[Stored data entries]
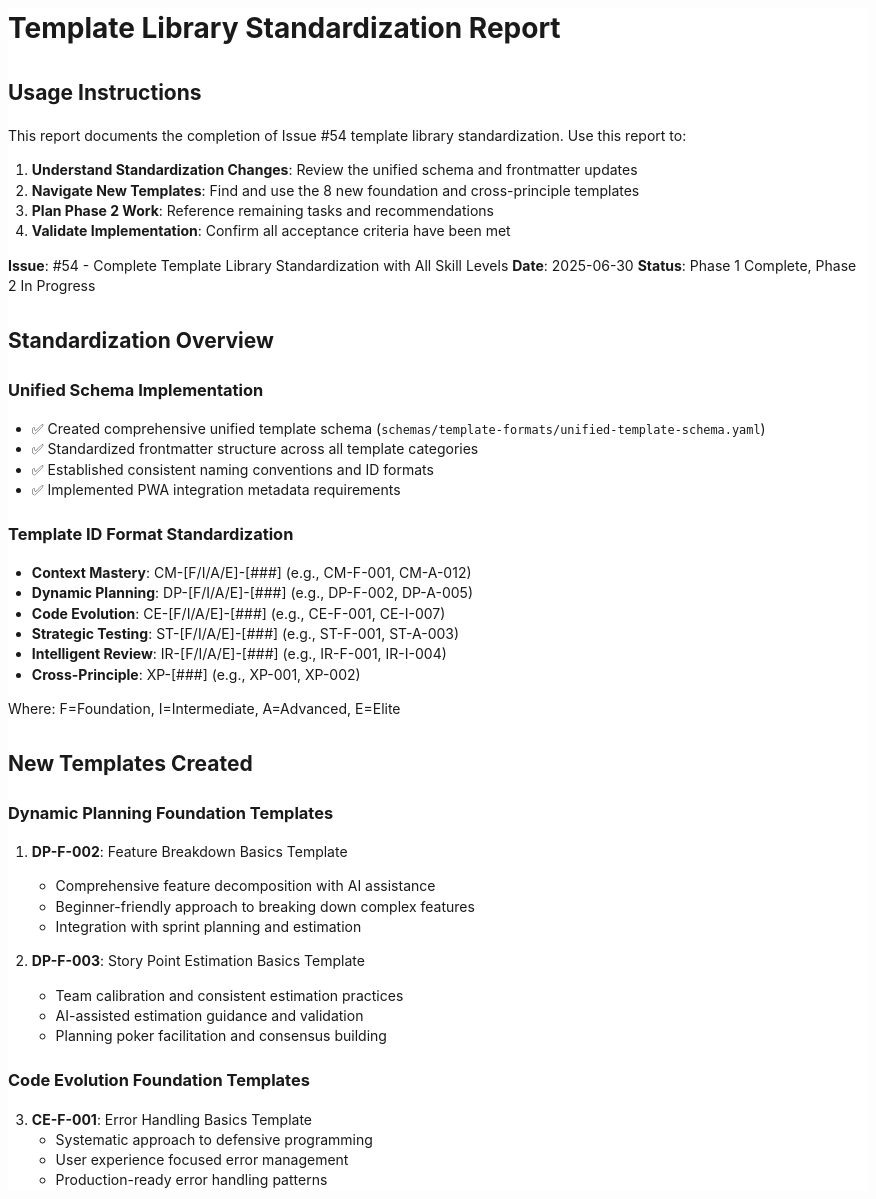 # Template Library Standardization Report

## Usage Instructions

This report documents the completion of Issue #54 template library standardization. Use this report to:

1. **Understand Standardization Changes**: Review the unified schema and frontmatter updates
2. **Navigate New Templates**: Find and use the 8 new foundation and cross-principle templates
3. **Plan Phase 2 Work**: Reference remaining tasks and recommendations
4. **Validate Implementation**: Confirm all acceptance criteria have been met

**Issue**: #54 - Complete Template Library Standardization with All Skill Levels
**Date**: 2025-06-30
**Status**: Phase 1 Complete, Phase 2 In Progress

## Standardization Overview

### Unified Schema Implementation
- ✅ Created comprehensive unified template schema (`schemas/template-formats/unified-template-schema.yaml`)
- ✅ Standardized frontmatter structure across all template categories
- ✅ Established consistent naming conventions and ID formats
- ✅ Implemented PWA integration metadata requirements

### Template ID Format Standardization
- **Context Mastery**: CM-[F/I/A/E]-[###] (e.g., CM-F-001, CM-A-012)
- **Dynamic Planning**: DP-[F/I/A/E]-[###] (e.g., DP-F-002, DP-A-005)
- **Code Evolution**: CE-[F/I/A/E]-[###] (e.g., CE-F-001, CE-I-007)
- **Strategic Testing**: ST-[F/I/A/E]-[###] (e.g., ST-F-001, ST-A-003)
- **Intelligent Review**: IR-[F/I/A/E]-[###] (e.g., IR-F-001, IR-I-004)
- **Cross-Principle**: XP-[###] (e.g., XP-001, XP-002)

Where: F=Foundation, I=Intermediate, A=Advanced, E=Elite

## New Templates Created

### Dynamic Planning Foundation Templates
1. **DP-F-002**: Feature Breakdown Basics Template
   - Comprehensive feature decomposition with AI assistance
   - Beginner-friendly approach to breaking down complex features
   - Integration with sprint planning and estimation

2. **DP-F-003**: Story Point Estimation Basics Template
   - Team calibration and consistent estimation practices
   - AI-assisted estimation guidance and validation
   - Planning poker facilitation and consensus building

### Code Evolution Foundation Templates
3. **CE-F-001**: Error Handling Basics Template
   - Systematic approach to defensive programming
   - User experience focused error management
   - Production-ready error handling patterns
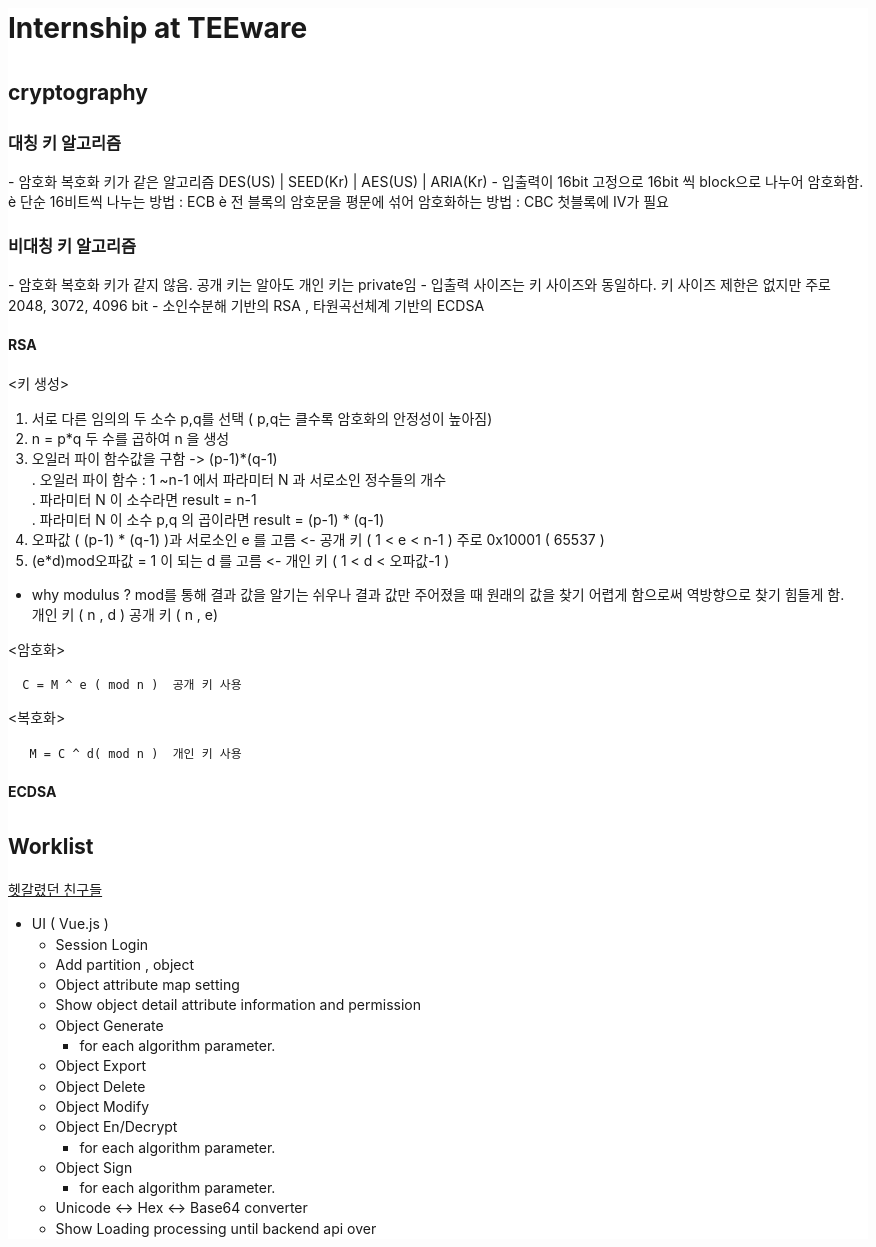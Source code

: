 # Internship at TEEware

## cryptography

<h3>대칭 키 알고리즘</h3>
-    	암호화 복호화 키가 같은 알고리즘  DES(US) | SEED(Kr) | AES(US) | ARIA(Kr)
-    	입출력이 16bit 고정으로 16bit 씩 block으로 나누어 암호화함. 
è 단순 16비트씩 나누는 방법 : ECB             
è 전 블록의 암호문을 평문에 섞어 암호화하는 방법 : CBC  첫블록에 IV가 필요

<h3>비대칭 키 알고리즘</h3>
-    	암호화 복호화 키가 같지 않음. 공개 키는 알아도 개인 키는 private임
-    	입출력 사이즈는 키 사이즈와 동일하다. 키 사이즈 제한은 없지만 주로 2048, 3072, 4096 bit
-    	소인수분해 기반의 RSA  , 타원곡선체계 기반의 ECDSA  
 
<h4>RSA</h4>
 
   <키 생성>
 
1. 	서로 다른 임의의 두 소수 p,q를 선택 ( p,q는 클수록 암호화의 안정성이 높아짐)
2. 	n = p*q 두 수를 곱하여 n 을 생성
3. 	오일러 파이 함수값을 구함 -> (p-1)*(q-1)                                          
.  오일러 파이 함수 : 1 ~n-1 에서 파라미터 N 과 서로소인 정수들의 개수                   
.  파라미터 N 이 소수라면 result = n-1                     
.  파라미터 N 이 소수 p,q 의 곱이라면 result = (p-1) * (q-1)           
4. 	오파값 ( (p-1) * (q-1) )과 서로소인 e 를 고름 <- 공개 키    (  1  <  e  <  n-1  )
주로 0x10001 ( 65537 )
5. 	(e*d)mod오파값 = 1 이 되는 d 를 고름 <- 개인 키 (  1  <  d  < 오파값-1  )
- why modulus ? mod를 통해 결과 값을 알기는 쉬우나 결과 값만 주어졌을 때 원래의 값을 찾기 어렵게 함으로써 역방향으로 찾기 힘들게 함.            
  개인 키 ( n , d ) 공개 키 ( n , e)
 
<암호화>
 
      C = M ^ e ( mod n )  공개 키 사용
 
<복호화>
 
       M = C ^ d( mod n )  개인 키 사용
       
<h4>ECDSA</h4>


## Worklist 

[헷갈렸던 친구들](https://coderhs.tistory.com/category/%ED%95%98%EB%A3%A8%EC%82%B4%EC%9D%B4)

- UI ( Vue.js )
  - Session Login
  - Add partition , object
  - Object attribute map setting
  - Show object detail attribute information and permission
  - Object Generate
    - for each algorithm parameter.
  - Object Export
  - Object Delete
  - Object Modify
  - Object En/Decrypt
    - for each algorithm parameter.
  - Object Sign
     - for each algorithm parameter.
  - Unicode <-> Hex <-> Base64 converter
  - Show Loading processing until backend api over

:: Problem requirements ::
Taking the records above, retype every line from the one with "è 단순 16비트씩 나누는 방법 : ECB" down to the one with "- Add partition , object", exactly and with nothing else.

:: Answer space ::
è 단순 16비트씩 나누는 방법 : ECB             
è 전 블록의 암호문을 평문에 섞어 암호화하는 방법 : CBC  첫블록에 IV가 필요

<h3>비대칭 키 알고리즘</h3>
-    	암호화 복호화 키가 같지 않음. 공개 키는 알아도 개인 키는 private임
-    	입출력 사이즈는 키 사이즈와 동일하다. 키 사이즈 제한은 없지만 주로 2048, 3072, 4096 bit
-    	소인수분해 기반의 RSA  , 타원곡선체계 기반의 ECDSA  
 
<h4>RSA</h4>
 
   <키 생성>
 
1. 	서로 다른 임의의 두 소수 p,q를 선택 ( p,q는 클수록 암호화의 안정성이 높아짐)
2. 	n = p*q 두 수를 곱하여 n 을 생성
3. 	오일러 파이 함수값을 구함 -> (p-1)*(q-1)                                          
.  오일러 파이 함수 : 1 ~n-1 에서 파라미터 N 과 서로소인 정수들의 개수                   
.  파라미터 N 이 소수라면 result = n-1                     
.  파라미터 N 이 소수 p,q 의 곱이라면 result = (p-1) * (q-1)           
4. 	오파값 ( (p-1) * (q-1) )과 서로소인 e 를 고름 <- 공개 키    (  1  <  e  <  n-1  )
주로 0x10001 ( 65537 )
5. 	(e*d)mod오파값 = 1 이 되는 d 를 고름 <- 개인 키 (  1  <  d  < 오파값-1  )
- why modulus ? mod를 통해 결과 값을 알기는 쉬우나 결과 값만 주어졌을 때 원래의 값을 찾기 어렵게 함으로써 역방향으로 찾기 힘들게 함.            
  개인 키 ( n , d ) 공개 키 ( n , e)
 
<암호화>
 
      C = M ^ e ( mod n )  공개 키 사용
 
<복호화>
 
       M = C ^ d( mod n )  개인 키 사용
       
<h4>ECDSA</h4>


## Worklist 

[헷갈렸던 친구들](https://coderhs.tistory.com/category/%ED%95%98%EB%A3%A8%EC%82%B4%EC%9D%B4)

- UI ( Vue.js )
  - Session Login
  - Add partition , object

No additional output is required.